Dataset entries
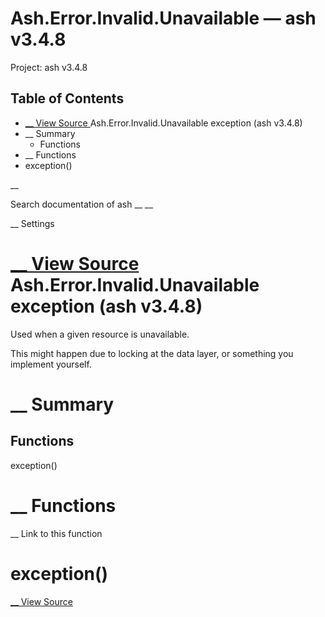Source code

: # Ash.Error.Invalid.Unavailable — ash v3.4.8

Project: ash v3.4.8

## Table of Contents

- [ __ View Source ](external_link) Ash.Error.Invalid.Unavailable exception (ash v3.4.8)
- __ Summary
  - Functions
- __ Functions
- exception()

__

Search documentation of ash __ __

__ Settings

#  [ __ View Source ](external_link) Ash.Error.Invalid.Unavailable exception (ash v3.4.8)

Used when a given resource is unavailable.

This might happen due to locking at the data layer, or something you implement yourself.

#  __ Summary

##  Functions

exception()

#  __ Functions

__ Link to this function

# exception()

[ __ View Source ](external_link)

■ **The problem**
What is needed here is how many lines of the entries contain "Functions"; give that number alone.

■ **Solution below**
4